Where does Tesla fit in to this picture? So far, it has been content to manufacture electric automobiles and sell them to private owners. Is it possible that it has overlooked the changes that are waiting to sweep over the industry? After all, it has gotten nearly 400,000 reservations for its Model 3, a car that won’t even be available for another 18 months.
The answer may lie in an enigmatic statement by CEO Elon Musk during the Q&A session following last year’s Q2 earnings call. Just prior to that meeting, Uber’s CEO announced that if Tesla could build an autonomous car by 2020, his company would buy all of them. Analyst Adam Jonas asked Musk if Tesla had any plans of its own in that regard. Elon got a “cat that ate the canary” look on his face and offered an evasive “on advice of counsel” type of response that may have revealed more than anything he could have said orally.

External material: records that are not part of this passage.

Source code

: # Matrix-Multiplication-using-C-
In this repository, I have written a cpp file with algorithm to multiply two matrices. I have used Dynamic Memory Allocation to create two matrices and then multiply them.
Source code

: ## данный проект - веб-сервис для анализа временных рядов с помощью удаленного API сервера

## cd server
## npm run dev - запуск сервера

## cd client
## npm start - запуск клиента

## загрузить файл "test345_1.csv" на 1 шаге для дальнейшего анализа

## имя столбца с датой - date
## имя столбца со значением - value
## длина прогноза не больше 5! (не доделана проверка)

Would a company that has developed the most advance autonomous driving system in history overlook all the market possibilities its technology will make possible? Not very likely. The real question is, who will pay all that money to get to work and back when machines do everything for us?

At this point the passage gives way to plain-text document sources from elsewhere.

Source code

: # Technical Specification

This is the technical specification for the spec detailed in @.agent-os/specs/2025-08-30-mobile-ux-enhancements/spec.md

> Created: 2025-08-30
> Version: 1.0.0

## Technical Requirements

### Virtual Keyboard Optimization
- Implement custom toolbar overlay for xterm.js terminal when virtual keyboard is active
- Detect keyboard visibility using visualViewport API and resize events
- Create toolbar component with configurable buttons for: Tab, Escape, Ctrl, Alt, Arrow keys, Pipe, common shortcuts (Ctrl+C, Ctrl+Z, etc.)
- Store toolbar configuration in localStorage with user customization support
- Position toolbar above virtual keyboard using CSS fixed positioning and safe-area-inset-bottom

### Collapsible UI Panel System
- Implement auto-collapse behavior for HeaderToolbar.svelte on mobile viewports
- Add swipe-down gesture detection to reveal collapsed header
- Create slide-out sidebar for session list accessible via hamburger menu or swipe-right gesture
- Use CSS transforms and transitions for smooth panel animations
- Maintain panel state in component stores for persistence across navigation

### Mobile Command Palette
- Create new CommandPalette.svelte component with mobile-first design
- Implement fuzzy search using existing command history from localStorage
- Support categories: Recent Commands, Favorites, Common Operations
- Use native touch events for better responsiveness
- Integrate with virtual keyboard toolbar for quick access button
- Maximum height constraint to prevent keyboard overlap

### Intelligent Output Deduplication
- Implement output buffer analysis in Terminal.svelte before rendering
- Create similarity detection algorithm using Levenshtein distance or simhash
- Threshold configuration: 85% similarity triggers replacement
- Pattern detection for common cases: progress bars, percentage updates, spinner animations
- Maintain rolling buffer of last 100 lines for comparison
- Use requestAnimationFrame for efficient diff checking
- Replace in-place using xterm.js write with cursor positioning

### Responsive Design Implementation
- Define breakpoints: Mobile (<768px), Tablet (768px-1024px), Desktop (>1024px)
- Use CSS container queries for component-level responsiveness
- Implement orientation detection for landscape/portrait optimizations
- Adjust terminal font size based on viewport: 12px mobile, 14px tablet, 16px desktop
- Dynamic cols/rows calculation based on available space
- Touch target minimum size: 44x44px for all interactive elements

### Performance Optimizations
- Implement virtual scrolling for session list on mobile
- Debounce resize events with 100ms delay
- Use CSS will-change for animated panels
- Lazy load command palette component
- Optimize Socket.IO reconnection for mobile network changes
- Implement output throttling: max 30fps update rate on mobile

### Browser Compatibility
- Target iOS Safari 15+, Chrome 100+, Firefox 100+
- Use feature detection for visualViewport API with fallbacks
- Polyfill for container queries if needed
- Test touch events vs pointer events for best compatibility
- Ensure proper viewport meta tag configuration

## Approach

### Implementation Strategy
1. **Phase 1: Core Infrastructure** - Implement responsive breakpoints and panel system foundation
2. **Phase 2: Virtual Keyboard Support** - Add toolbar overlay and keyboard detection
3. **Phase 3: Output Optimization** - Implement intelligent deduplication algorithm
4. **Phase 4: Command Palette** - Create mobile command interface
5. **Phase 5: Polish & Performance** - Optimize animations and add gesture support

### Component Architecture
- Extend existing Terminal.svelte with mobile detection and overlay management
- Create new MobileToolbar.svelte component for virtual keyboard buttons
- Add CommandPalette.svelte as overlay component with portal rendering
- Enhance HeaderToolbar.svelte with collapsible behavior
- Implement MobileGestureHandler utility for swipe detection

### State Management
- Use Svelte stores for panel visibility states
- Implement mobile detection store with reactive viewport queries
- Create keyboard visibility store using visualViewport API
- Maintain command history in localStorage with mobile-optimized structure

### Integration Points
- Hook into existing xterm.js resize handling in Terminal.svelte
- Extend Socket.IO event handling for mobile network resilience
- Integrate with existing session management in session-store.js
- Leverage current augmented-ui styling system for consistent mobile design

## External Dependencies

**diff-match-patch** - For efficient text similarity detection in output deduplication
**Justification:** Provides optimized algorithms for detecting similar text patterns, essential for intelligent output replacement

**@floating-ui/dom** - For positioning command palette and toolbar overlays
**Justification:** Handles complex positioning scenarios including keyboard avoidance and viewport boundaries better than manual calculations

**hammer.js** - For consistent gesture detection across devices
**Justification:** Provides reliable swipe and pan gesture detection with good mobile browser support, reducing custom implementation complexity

Self driving cars will eliminate the need for human drivers. Other machines will do almost any task a person can do. If there are no jobs left for humans to do, there will be no income to pay for all those mobility sharing services. How will Kate Huberty and her team pay their rent when machines take over the stock analysis business? So far, that’s a question few people are asking. But anyone who has seen Disney’s movie WALL-e can see where this is going.